По случаю утомления и наступившей ночи наше войско отступило, и русские, пользуясь этим, соединились тайком в Пашаани и остановились ниже Шильды. Мы дали им дорогу, а сами расположились на прежней их стоянке, у Велис-Цихе. Когда русские вознамерились перейти по сю сторону – жители Санавардо и 400 лезгин встретили их у переправы и открыли стрельбу; с этой стороны на них ринулись кизикские и лезгинские войска; пальба была страшная и избиение русских всеобщее, так что они принуждены были даже всех своих раненых бросать в воду. Сражение это продолжалось до вечера; у нас убито два лезгина и четыре ранены, другого вреда наше войско не понесло. Теперь мы стоим по ту и по сю сторону; по милости Божией, к нам войска прибавляются, а русские слабеют.

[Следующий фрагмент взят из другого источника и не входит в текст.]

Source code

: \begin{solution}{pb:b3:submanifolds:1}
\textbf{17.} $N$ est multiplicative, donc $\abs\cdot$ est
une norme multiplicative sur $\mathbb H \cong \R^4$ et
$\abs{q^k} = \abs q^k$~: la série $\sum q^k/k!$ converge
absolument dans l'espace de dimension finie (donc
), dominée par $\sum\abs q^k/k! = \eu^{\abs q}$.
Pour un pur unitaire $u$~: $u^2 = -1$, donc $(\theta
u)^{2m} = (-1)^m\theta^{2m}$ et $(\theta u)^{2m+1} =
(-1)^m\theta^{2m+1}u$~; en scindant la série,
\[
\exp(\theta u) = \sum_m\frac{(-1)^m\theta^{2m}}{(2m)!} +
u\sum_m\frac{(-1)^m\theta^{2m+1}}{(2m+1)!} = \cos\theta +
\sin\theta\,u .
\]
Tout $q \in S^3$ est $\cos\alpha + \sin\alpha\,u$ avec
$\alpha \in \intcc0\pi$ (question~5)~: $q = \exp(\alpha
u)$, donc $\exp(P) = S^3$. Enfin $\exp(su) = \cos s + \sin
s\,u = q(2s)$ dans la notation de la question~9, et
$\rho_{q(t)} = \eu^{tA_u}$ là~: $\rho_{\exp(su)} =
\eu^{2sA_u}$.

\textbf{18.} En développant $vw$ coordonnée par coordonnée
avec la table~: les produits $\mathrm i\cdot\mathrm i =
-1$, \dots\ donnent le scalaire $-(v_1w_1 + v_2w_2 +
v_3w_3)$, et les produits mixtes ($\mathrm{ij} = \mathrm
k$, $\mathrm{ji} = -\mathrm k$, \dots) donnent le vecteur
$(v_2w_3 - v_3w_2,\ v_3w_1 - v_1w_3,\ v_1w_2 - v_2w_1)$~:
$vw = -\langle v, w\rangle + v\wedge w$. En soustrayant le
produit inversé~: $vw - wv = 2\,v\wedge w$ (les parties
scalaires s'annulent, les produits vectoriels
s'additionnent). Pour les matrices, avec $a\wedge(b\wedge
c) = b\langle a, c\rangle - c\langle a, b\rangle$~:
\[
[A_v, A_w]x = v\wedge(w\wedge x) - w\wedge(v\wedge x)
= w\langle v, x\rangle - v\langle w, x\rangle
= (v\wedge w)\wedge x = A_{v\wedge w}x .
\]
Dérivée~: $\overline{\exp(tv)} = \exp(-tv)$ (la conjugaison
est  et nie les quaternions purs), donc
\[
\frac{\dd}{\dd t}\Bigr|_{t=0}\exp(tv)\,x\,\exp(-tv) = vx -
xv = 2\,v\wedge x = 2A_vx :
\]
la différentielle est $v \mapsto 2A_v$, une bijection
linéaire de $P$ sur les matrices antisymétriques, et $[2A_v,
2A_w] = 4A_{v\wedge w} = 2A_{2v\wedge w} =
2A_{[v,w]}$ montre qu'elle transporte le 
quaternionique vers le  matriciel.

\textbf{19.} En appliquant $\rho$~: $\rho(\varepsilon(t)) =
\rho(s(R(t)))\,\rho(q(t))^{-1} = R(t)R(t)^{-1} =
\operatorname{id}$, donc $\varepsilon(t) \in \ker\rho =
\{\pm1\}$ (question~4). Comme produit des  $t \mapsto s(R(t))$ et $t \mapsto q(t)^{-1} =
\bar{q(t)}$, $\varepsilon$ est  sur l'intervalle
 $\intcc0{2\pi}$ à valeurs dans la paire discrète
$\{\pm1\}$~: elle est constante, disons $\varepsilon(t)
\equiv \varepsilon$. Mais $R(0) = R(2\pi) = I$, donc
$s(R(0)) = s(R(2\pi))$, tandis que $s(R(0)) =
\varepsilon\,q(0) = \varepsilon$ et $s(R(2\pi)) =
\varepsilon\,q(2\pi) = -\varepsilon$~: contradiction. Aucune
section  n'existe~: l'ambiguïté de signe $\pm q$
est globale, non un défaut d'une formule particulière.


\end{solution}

Сегодня 7-е число этого месяца, понедельник, а на завтра ожидаем больших войск; число их должно дойти до 40 000, и затем мы сделаем наступление и при помощи Божией надеемся, что окончательно перевернем их вверх дном. Если спросите о других делах, то главноуправляющий Арташев (Ртищев) окружен шах-заде (Аббас-Мирзою); посланный Ртищевым авангард весь истреблен, так что из 1500 человек ни один не уцелел. Теперь он окружен так, что не может пойти ни сюда, ни туда; даже князь Цицианов под Эриванью не был в таком безвыходном положении. Не думай, чтобы он мог сюда прийти. К нам прибыл человек с письмом от сердаря из Эривани; сердарь пошел с 1200 человек в Гумри и Караклис. Он пишет, что ждет от меня вестей, говоря, что, если захочу, он прибудет в Казах или ко мне; но мы еще ответа не написали, хотя и намерены пригласить его в Казах. Письмо это объявите всем и каждому и растолкуйте».

Толкования действовали на многих, и легковерный народ верил всем хвастливым рассказам царевича. Побеги в толпу приверженцев Александра увеличились, и сочувствие к царевичу возрастало. Избегая встречи с нашими войсками, Александр переезжал из одного селения в другое, но вертелся преимущественно около Тионети, с тем чтобы, в случае неудачи, легче было скрыться у пшавов или хевсур. Князь Орбелиани ходил по его следам, дрался и терял людей, а царевич скрывался у жителей, которые всюду его принимали.

«Я действую в одном месте, – писал Орбелиани, – привожу к покорности жителей; они повинуются мне, между тем перехожу в другое, – царевич, партиями своими разоряя их, обращает к своей шайке». Александр, смотря по надобности, переправлялся то на одну, то на другую сторону р. Алазани и разорял те селения, которые не хотели присоединиться к нему.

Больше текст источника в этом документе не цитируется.